Ade Indra Kusuma | Suara.com

Senin, 31 Desember 2018 | 13:19 WIB
Usai Ebola, Afrika Kini Dihantui Virus Marburg
Kelelawar (Shutterstock)

Suara.com - Kelelawar buah Mesir, yang tersebar luas di benua Afrika, disebut menjadi pembawa virus Marburg yang mematikan.

Virus Marburg, sepupu mematikan virus Ebola, telah diisolasi pada kelelawar buah yang ditangkap di Sierra Leone.
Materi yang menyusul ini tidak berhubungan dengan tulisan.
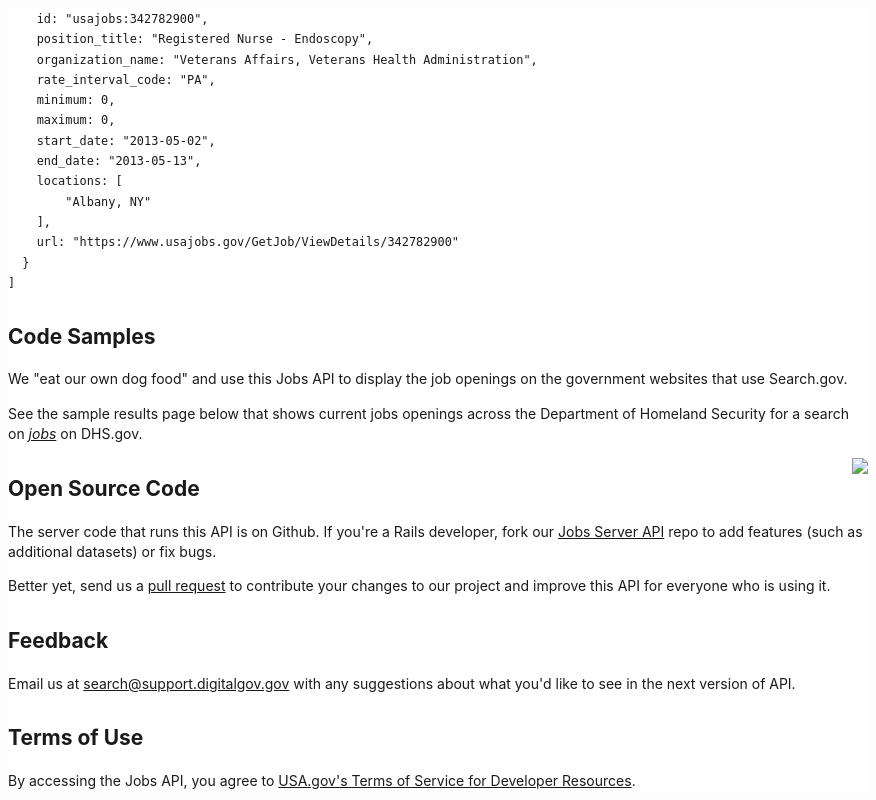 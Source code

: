         id: "usajobs:342782900",
		position_title: "Registered Nurse - Endoscopy",
		organization_name: "Veterans Affairs, Veterans Health Administration",
		rate_interval_code: "PA",
		minimum: 0,
		maximum: 0,
		start_date: "2013-05-02",
		end_date: "2013-05-13",
		locations: [
			"Albany, NY"
		],
		url: "https://www.usajobs.gov/GetJob/ViewDetails/342782900"
      }
    ]

<a name="code-samples"></a>

## Code Samples

We "eat our own dog food" and use this Jobs API to display the job openings on the government websites that use Search.gov.

See the sample results page below that shows current jobs openings across the Department of Homeland Security for a search on
*[jobs](http://search.dhs.gov/search?query=security+jobs&affiliate=dhs)* on DHS.gov.

<a href="https://d3qcdigd1fhos0.cloudfront.net/blog/img/jobsModule_800.png" target="_blank" alt="Search results for Jobs on DHS.gov"><img style="float: right;" src="https://d3qcdigd1fhos0.cloudfront.net/blog/img/jobsModule_175.png"></a>

## Open Source Code

The server code that runs this API is on Github. If you're a Rails developer, fork our
[Jobs Server API](https://github.com/GSA/jobs_api) repo to add features (such
as additional datasets) or fix bugs.

Better yet, send us a [pull request](https://github.com/GSA/jobs_api/pulls)
to contribute your changes to our project and improve this API for everyone who is using it.

## Feedback

Email us at <search@support.digitalgov.gov> with any suggestions about what you'd like to see in the next version of API.

## Terms of Use

By accessing the Jobs API, you agree to [USA.gov's Terms of Service for Developer Resources](https://www.usa.gov/About/developer-resources/terms-of-service.shtml).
Penangkapan ini menandai pertama kali ditemukannya Virus Marburg di Afrika Barat.

Lima kelelawar yang ditangkap di tiga distrik kesehatan di Afrika dinyatakan positif terkena virus Marburg, hal ini diungkapkan tim ilmuwan yang dipimpin oleh Pusat Pengendalian dan Pencegahan Penyakit dan Universitas Njala di Sierra Leone, Universitas California-Davis, serta Universitas Makeni di Sierra Leone.
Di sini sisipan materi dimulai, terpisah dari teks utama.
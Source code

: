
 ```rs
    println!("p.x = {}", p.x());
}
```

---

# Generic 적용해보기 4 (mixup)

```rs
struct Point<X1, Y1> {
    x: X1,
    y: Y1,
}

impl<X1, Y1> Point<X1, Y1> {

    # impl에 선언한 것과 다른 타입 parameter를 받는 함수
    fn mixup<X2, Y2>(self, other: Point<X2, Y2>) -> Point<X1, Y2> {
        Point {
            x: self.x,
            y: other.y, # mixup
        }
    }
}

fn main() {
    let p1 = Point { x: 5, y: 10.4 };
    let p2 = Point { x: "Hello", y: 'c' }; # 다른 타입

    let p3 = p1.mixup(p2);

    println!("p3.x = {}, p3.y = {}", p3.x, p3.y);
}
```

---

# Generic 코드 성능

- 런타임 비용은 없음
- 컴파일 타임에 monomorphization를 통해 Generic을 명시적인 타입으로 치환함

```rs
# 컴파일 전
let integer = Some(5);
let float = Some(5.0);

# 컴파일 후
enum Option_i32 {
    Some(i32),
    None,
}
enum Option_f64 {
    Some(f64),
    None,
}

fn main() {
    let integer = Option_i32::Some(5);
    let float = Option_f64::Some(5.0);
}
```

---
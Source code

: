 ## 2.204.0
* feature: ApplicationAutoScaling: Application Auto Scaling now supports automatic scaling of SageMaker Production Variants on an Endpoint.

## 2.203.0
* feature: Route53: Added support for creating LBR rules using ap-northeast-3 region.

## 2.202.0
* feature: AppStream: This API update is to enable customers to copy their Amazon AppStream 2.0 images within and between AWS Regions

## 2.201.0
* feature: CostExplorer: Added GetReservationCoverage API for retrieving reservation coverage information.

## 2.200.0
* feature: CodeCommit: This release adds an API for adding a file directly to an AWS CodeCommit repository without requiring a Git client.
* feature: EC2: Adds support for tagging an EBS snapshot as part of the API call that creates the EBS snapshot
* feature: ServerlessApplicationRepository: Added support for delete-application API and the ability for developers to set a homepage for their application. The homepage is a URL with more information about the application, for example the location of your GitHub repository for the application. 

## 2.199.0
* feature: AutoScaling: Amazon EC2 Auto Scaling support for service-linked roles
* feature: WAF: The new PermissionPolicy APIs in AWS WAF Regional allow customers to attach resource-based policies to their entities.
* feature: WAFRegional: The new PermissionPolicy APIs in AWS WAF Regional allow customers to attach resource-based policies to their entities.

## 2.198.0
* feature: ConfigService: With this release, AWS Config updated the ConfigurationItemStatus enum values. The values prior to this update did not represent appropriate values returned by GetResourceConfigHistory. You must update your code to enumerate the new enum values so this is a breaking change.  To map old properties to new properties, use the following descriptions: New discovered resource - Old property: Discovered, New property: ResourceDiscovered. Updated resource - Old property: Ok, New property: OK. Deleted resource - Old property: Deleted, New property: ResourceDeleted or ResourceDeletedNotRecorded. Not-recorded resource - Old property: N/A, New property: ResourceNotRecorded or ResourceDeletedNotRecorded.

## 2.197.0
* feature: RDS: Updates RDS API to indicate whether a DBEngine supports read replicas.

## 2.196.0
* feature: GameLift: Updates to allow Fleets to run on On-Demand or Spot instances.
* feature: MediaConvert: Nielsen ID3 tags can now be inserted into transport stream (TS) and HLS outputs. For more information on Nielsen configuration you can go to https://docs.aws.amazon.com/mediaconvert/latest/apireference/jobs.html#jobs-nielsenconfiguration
Penemuan ini merupakan bagian dari upaya yang dipimpin AS untuk menemukan patogen berbahaya pada hewan sebelum manusia terancam.

Kelelawar buah rousette Mesir diketahui menyimpan virus di tempat lain di Afrika,

"Jadi tidak mengejutkan bahwa kami menemukan virus pada kelelawar di sana, (di Afrika Barat) kata Jonathan S. Towner, spesialis penyakit ekologi yang memimpin C.D.C. tim seperti dilansir NYTimes.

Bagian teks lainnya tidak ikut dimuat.